Huawei Symantec is a joint venture between Huawei Technologies, one of China's largest electronics companies, and Symantec, the world's largest independent provider of security and storage software.
Huawei Symantec's U.S. office in Cupertino, Calif., was opened last year as a way to sell network security appliances and enter the server and storage markets.
The company, which has an indirect sales focus, also recently entered the IP networking market.
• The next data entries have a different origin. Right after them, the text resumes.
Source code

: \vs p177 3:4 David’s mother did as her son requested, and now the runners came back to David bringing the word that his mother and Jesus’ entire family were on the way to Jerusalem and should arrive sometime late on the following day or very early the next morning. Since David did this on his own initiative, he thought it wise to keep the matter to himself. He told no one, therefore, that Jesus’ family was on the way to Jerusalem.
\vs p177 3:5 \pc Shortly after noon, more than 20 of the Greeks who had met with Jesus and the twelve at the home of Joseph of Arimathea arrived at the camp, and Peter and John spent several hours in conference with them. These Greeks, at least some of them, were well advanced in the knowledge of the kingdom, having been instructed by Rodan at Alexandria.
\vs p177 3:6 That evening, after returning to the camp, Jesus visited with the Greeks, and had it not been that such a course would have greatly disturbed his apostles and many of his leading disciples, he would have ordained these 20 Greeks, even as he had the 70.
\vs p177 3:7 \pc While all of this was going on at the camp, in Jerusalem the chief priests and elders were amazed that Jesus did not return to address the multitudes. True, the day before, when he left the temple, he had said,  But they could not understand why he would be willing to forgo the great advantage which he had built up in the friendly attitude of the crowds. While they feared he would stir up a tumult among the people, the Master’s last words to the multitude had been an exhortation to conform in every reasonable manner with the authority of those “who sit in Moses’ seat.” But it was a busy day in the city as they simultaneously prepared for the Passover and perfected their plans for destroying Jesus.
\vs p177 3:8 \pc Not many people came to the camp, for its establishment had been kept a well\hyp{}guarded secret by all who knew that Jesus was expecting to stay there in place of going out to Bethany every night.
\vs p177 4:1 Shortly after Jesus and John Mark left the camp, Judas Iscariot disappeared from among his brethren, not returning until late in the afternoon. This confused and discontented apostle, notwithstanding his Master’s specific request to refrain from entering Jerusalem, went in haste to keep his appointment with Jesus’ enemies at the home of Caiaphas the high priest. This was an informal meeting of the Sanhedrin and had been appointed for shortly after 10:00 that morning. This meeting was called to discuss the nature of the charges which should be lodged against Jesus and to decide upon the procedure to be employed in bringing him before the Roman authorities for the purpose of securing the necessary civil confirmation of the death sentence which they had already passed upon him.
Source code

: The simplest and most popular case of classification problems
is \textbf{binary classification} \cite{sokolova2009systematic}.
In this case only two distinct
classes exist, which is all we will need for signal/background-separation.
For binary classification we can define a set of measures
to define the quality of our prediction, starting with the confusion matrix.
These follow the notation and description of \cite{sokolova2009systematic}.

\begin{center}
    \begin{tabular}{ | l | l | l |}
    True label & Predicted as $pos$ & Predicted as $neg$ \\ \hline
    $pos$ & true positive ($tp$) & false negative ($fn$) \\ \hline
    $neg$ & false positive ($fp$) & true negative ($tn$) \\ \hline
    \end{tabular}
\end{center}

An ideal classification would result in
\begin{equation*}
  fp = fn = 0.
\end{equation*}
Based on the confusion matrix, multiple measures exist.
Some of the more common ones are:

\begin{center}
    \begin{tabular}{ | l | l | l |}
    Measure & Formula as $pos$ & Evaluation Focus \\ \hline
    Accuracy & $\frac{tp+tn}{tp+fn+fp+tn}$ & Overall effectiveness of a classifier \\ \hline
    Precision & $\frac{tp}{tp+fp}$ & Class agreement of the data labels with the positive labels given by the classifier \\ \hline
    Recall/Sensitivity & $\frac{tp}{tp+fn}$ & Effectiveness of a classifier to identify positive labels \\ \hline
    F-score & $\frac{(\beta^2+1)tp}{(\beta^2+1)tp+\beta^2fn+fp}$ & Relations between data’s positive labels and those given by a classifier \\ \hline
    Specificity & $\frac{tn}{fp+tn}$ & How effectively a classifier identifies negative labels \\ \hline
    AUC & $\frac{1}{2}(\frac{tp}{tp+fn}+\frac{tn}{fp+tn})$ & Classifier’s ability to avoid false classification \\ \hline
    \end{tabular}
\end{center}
When the Huawei Symantec joint venture was originally set up, Symantec had an option to purchase enough of the company to give it a majority stake. However, the company said in a statement, the two parent companies over the past few months have held several rounds of discussions and negotiations over Huawei Symantec's future and eventually agreed that having a single owner would be the best solution for its future growth.
Guo Ping, deputy chairman of Huawei, said in a statement that Huawei Symantec has build a strong portfolio of products, and that Huawei will continue to invest in the company.
"The integration of Huawei Symantec's innovative security and storage technology with Huawei's enterprise products will reinforce Huawei's leading position in cloud computing," Guo Ping said.
Enrique Salem, Symantec president and CEO, said in his statement that his company achieved its objectives, including a good return on investment, a strong China market for its products which grew 46 percent over the past three fiscal years, and the development of a growing appliance business.
Daniel Ives and James Moore, analysts with financial analyst firm FBR Capital Markets, wrote in a research paper on Symantec's decision to sell its stake in Huawei Symantec that the financial success of its investment in the joint venture demonstrates that Symantec's management did very well as a strategic investor while successfully penetrating both the China market and the hardware appliance market.
"We loudly applaud this transaction as it clearly enhances shareholder value and speaks to management's focused strategic vision. Although the macro environment remains choppy, we believe Symantec is poised to see improved deal flow on the heels of resilient security growth and good execution in the field, a dynamic that bodes well for healthy bookings growth for the next few quarters," Ives and Moore wrote.